┏━━
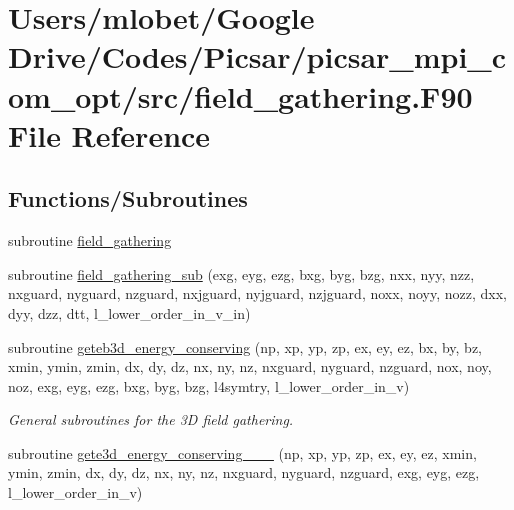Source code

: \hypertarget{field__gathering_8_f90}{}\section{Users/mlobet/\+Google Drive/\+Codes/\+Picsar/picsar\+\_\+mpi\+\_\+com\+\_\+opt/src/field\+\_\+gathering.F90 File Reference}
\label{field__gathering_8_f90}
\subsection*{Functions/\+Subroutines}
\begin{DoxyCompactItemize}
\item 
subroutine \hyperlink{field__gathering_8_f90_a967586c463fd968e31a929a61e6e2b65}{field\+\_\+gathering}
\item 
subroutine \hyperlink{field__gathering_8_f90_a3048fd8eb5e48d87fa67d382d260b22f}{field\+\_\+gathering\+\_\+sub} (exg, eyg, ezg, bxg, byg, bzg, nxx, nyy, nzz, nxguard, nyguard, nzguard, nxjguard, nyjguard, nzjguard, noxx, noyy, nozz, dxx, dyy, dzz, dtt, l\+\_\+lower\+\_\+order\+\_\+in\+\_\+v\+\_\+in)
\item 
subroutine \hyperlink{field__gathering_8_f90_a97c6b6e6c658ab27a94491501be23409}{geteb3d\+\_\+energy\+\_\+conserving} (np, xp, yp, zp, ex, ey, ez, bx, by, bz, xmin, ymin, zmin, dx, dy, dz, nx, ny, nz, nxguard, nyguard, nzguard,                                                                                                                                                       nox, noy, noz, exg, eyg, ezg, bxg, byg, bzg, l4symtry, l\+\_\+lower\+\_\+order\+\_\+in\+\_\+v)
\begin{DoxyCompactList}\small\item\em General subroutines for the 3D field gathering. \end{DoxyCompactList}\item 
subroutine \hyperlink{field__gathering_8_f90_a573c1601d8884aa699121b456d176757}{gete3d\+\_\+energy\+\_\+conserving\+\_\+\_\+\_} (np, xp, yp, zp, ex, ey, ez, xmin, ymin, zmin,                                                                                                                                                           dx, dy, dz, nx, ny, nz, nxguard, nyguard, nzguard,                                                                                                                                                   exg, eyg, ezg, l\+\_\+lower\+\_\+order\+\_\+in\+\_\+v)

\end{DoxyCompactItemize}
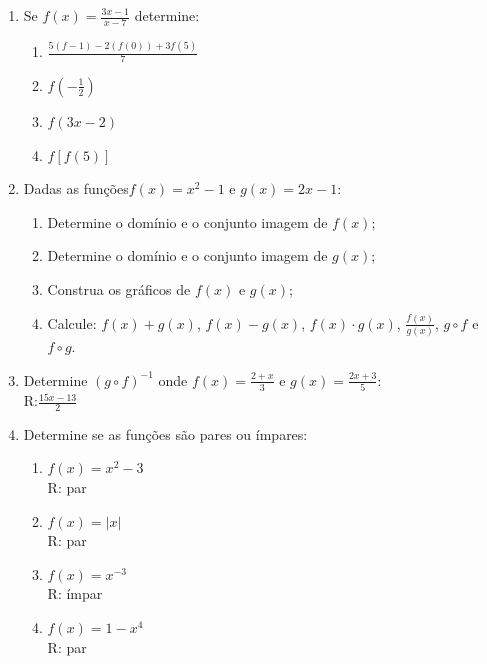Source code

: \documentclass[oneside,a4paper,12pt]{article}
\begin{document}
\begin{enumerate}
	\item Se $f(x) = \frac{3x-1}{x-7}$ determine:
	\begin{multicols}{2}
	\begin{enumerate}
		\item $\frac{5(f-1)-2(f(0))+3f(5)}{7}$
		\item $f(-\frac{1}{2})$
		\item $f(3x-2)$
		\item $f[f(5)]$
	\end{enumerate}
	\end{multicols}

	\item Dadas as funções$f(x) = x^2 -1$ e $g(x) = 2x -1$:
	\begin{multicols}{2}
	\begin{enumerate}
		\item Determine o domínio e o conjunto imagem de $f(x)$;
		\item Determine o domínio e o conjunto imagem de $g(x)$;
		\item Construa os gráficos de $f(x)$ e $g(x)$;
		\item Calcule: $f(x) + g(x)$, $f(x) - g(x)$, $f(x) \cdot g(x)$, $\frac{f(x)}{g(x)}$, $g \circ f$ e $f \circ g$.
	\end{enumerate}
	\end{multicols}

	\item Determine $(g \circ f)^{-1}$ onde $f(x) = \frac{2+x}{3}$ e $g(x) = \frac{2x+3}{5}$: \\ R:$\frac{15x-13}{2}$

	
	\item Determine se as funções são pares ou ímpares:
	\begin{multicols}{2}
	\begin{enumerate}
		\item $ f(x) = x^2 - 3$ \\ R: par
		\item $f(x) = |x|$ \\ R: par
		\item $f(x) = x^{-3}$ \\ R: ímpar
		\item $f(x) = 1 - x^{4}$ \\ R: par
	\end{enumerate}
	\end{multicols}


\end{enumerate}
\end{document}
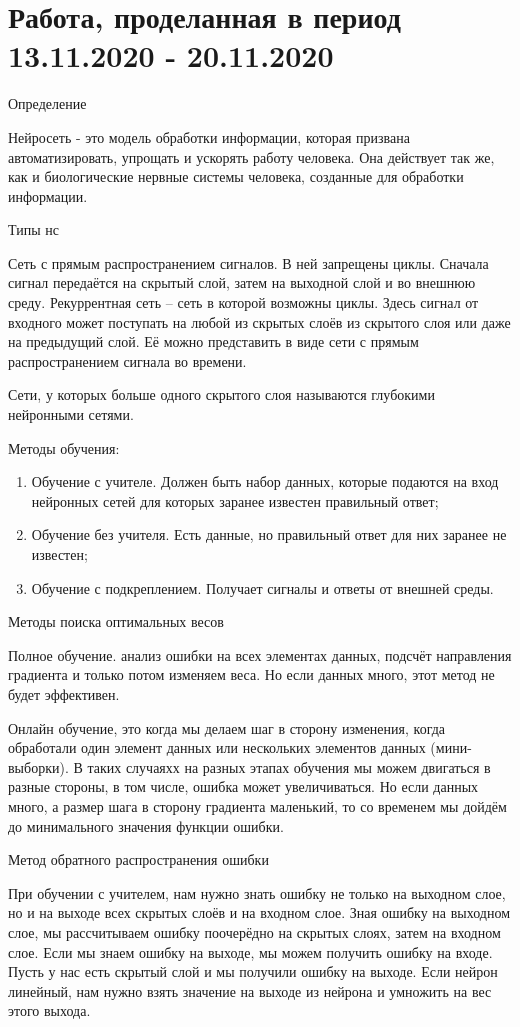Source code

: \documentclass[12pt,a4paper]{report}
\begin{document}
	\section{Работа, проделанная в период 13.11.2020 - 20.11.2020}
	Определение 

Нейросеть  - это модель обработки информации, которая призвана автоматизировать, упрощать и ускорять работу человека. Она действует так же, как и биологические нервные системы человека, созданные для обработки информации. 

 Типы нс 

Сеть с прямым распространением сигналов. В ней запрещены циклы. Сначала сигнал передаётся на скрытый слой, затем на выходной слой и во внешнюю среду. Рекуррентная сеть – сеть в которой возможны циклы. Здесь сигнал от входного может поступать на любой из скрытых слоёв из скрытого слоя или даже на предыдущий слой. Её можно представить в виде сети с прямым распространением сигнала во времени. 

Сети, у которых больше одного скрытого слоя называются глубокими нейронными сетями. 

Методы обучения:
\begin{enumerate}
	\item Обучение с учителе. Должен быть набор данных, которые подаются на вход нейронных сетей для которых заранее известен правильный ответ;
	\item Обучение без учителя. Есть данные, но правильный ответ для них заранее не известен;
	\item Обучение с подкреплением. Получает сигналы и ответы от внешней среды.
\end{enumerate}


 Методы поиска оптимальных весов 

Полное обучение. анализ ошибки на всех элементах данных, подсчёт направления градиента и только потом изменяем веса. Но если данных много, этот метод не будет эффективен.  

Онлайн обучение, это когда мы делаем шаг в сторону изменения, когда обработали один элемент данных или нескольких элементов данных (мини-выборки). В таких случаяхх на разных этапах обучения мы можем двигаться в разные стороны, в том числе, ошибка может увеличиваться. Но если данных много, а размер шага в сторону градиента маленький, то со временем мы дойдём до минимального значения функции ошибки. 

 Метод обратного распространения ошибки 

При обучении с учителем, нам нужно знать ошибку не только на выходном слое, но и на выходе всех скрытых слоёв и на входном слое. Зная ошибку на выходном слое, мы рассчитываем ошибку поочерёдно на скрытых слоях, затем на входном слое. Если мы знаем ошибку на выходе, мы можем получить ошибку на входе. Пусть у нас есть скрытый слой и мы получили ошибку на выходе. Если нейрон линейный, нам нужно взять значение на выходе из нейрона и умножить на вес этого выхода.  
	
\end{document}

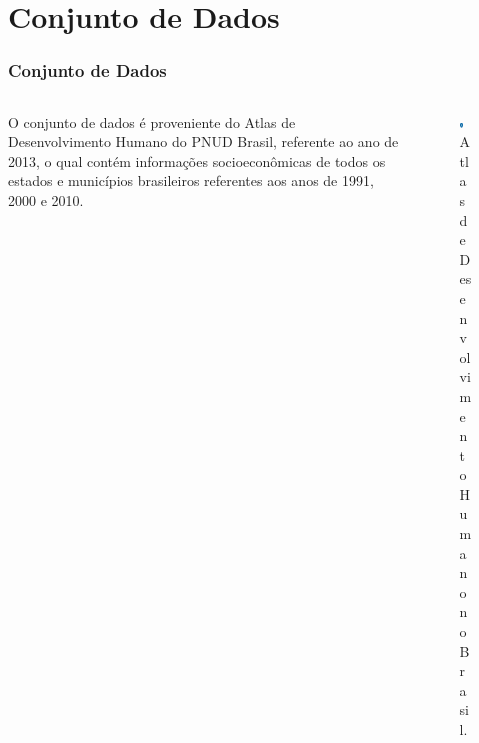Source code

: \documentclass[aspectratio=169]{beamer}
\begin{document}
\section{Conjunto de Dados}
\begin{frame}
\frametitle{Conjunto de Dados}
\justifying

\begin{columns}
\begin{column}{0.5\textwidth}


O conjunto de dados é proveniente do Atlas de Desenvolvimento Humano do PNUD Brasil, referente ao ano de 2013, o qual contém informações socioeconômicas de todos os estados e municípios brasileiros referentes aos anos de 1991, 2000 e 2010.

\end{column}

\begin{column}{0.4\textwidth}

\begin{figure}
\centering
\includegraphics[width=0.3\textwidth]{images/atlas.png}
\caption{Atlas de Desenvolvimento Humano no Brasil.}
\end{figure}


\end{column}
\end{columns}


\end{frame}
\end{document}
┗━━
■ REQUIRED ACTION: If a line in the listing holds the word "Brasil", copy it out.

■ REPLY TO THE EXERCISE:
O conjunto de dados é proveniente do Atlas de Desenvolvimento Humano do PNUD Brasil, referente ao ano de 2013, o qual contém informações socioeconômicas de todos os estados e municípios brasileiros referentes aos anos de 1991, 2000 e 2010.
\caption{Atlas de Desenvolvimento Humano no Brasil.}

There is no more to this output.